The other huge issue is that every little girl is brought up with the princess syndrome. She grows up in this fantasy land where the world revolves around her and she is the princess. Her existence is engulfed with the idea that one day a prince in shining armor will come and whisk her away to the happily ever after land. Then when the reality of a relationship and marriage hits her hard she is ill-equipped to handle it.


So a boy is the Beast and a girl the helpless Beauty??


The social learning theory of Bandura emphasizes the importance of observing and modeling the behaviors, attitudes, and emotional reactions of others. He states that: “Learning would be exceedingly laborious, not to mention hazardous, if people had to rely solely on the effects of their own actions to inform them what to do. Fortunately, most human behavior is learned observationally through modeling: from observing others one forms an idea of how new behaviors are performed, and on later occasions this coded information serves as a guide for action.”
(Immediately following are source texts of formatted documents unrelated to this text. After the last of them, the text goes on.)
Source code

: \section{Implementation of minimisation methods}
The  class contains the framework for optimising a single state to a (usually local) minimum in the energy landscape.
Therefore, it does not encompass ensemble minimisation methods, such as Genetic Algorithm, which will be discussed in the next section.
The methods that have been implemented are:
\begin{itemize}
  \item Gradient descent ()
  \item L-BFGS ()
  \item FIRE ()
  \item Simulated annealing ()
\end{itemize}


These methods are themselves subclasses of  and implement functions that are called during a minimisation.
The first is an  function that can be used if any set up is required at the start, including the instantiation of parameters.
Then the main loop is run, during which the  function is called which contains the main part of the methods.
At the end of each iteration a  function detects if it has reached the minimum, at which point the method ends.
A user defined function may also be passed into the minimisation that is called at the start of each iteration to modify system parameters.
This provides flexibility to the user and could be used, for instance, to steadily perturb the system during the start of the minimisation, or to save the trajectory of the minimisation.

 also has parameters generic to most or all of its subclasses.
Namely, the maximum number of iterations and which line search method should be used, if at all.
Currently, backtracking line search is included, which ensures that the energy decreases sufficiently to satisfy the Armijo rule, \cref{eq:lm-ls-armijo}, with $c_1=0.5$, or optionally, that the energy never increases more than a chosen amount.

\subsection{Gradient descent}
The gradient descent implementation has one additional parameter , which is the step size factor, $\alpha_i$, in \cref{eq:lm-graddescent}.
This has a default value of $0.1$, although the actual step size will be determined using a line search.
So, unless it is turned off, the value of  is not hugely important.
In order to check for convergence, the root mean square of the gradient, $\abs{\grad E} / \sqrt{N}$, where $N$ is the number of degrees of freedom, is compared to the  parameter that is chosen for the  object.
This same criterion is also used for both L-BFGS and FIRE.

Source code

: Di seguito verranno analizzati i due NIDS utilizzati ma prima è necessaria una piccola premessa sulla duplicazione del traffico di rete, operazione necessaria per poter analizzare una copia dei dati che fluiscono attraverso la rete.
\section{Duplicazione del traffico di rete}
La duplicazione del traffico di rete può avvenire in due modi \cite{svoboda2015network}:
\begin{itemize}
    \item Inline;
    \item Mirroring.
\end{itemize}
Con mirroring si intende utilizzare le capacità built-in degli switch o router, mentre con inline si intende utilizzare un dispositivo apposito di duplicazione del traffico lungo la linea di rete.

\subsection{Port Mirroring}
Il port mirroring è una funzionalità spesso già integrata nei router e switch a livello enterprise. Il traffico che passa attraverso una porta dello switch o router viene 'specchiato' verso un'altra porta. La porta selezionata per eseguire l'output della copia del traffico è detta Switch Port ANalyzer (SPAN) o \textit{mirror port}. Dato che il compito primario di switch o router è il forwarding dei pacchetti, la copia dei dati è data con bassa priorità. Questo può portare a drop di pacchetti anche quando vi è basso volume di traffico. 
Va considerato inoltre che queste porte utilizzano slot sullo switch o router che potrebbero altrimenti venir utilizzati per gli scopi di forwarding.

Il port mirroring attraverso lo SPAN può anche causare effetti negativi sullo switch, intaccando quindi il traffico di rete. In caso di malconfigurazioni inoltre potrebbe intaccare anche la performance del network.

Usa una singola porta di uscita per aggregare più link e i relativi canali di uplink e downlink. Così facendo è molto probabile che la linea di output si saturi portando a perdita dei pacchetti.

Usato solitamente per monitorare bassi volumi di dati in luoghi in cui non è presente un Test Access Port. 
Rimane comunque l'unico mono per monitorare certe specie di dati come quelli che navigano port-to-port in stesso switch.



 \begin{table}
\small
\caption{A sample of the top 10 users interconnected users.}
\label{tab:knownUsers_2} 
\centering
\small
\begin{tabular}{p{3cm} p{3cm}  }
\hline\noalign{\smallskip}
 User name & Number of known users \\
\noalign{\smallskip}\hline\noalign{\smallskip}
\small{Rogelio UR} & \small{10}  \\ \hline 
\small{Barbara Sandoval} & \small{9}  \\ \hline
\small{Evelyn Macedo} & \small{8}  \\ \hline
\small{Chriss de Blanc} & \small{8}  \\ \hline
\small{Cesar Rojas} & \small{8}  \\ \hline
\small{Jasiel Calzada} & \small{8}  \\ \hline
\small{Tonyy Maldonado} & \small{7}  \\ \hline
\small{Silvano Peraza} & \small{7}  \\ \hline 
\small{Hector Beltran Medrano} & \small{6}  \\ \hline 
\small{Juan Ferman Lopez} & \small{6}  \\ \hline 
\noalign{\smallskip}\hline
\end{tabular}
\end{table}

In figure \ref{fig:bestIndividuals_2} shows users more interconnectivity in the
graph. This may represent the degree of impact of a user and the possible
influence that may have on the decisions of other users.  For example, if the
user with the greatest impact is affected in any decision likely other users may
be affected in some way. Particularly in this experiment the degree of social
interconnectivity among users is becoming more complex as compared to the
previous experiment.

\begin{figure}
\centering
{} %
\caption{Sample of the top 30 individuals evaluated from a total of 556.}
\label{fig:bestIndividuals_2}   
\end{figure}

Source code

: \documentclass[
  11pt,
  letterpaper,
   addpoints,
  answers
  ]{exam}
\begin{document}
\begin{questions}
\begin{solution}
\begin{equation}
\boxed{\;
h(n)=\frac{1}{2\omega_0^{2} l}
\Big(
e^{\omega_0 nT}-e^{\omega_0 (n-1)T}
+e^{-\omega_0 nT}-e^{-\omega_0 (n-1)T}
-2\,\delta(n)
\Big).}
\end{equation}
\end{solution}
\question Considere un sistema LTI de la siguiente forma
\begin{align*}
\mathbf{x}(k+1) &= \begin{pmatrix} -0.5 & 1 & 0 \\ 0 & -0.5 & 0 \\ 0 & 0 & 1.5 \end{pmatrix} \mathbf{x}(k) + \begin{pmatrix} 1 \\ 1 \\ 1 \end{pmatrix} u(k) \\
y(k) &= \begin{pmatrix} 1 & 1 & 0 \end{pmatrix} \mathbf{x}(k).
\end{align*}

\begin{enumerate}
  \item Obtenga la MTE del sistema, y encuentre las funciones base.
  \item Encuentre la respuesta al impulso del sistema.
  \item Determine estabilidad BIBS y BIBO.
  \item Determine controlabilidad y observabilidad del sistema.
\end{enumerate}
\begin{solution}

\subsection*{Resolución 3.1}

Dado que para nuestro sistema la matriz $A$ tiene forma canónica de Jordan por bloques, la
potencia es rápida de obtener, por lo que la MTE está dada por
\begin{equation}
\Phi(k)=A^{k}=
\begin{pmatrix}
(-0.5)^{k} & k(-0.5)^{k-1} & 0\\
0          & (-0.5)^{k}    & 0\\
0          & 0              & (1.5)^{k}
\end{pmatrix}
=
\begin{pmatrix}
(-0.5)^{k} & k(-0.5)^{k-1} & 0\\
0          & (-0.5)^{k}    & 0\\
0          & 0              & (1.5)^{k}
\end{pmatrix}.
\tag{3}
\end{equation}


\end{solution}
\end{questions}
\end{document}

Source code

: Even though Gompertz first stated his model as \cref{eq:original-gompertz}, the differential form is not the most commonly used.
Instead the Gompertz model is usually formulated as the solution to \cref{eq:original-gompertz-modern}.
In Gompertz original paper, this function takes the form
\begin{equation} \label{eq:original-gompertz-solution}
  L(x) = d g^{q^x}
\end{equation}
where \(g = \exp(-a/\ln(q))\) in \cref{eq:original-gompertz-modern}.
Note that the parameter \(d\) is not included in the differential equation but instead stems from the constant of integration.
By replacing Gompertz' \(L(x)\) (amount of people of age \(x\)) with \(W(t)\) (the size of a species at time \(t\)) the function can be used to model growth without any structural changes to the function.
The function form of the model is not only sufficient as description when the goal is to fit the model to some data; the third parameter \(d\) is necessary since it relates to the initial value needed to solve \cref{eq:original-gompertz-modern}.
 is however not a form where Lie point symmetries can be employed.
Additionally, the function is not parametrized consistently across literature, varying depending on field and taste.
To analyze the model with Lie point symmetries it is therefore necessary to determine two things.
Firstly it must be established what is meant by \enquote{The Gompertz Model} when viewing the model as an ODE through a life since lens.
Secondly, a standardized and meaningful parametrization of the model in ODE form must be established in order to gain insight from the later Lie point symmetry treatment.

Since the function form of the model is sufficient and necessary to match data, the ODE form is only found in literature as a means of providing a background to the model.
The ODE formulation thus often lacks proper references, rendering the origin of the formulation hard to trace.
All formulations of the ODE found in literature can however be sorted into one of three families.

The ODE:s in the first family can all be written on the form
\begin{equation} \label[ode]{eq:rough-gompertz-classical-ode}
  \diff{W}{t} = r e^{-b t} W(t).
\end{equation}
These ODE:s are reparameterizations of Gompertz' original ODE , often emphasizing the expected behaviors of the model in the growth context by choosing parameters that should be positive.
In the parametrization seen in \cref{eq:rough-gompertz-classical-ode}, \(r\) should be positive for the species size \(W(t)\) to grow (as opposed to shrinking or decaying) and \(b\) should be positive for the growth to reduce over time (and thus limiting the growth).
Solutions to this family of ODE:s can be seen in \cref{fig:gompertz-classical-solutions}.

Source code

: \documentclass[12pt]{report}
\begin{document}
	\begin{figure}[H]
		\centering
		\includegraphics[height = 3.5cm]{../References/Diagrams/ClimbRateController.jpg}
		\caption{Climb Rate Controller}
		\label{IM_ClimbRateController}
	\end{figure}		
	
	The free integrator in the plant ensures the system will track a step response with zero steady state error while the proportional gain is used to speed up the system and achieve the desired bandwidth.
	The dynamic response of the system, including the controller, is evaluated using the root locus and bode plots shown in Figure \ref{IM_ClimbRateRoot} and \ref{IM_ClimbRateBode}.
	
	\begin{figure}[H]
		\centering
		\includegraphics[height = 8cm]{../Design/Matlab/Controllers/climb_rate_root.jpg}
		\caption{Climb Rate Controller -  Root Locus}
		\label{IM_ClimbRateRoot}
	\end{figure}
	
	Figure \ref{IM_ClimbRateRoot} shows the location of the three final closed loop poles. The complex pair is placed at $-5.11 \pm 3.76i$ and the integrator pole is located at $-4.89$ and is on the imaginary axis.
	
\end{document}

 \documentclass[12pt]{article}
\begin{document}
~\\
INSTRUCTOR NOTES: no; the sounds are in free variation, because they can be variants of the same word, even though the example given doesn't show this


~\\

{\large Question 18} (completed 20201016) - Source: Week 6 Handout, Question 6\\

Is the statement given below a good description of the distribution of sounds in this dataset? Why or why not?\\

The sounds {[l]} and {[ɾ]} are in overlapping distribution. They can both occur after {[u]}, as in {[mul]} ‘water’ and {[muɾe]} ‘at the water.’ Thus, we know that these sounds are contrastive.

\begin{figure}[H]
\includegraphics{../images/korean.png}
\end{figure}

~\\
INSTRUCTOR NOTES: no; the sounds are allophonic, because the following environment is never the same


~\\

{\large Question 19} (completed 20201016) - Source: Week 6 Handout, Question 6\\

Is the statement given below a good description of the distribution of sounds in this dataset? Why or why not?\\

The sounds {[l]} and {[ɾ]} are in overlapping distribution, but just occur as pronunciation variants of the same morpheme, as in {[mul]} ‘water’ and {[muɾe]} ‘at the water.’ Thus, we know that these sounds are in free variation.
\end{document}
Yes, of course patriarchy is the framework which encourages and rewards boys and men to dominate women and behave in cruel and degrading ways but I am going to say something very unpopular which needs to be said, i.e. the root cause is women, and to be specific the mothers.


So this simply means that if you say things to your children about how to behave but you yourself behave in a different way, that is what they will end up learning! Sometimes these lesson can come back to haunt the same parents such as the mother who is teaching his son not to be supportive to his wife may end up being the old woman who is ignored and left alone by this same married son.


THEREFORE WE OURSELVES NEED TO CHANGE, TO MAKE A CHANGE



 

Naina Samson is an ASAP Youth Champion from Pakistan.